• [Exercise data]:
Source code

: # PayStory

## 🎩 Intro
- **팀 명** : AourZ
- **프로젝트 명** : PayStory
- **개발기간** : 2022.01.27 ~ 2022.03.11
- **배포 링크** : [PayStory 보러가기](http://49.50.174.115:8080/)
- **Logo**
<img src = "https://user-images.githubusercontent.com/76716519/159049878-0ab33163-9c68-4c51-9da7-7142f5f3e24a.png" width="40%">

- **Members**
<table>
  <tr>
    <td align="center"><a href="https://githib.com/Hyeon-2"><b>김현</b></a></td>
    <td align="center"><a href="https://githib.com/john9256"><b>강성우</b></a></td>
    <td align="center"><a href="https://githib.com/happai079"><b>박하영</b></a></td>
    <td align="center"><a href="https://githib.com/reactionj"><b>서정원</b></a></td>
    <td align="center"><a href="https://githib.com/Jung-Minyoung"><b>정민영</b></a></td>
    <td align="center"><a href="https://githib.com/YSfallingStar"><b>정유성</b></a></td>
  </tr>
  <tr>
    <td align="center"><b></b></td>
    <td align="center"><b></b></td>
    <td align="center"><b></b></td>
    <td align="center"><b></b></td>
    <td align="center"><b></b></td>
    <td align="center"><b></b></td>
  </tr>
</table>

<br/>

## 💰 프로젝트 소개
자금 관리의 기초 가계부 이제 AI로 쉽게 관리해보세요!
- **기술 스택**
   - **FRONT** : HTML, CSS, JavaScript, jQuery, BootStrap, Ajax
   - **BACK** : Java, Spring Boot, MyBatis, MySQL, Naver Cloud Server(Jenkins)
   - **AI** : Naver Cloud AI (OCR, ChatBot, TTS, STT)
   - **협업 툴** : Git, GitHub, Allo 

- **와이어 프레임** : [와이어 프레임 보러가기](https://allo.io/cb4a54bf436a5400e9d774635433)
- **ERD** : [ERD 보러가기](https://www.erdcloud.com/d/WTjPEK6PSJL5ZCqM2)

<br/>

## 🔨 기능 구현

• [Prompt]:
Faithfully write out the entire listing, line by line.

• [Result below]:
Source code

: # PayStory

## 🎩 Intro
- **팀 명** : AourZ
- **프로젝트 명** : PayStory
- **개발기간** : 2022.01.27 ~ 2022.03.11
- **배포 링크** : [PayStory 보러가기](http://49.50.174.115:8080/)
- **Logo**
<img src = "https://user-images.githubusercontent.com/76716519/159049878-0ab33163-9c68-4c51-9da7-7142f5f3e24a.png" width="40%">

- **Members**
<table>
  <tr>
    <td align="center"><a href="https://githib.com/Hyeon-2"><b>김현</b></a></td>
    <td align="center"><a href="https://githib.com/john9256"><b>강성우</b></a></td>
    <td align="center"><a href="https://githib.com/happai079"><b>박하영</b></a></td>
    <td align="center"><a href="https://githib.com/reactionj"><b>서정원</b></a></td>
    <td align="center"><a href="https://githib.com/Jung-Minyoung"><b>정민영</b></a></td>
    <td align="center"><a href="https://githib.com/YSfallingStar"><b>정유성</b></a></td>
  </tr>
  <tr>
    <td align="center"><b></b></td>
    <td align="center"><b></b></td>
    <td align="center"><b></b></td>
    <td align="center"><b></b></td>
    <td align="center"><b></b></td>
    <td align="center"><b></b></td>
  </tr>
</table>

<br/>

## 💰 프로젝트 소개
자금 관리의 기초 가계부 이제 AI로 쉽게 관리해보세요!
- **기술 스택**
   - **FRONT** : HTML, CSS, JavaScript, jQuery, BootStrap, Ajax
   - **BACK** : Java, Spring Boot, MyBatis, MySQL, Naver Cloud Server(Jenkins)
   - **AI** : Naver Cloud AI (OCR, ChatBot, TTS, STT)
   - **협업 툴** : Git, GitHub, Allo 

- **와이어 프레임** : [와이어 프레임 보러가기](https://allo.io/cb4a54bf436a5400e9d774635433)
- **ERD** : [ERD 보러가기](https://www.erdcloud.com/d/WTjPEK6PSJL5ZCqM2)

<br/>

## 🔨 기능 구현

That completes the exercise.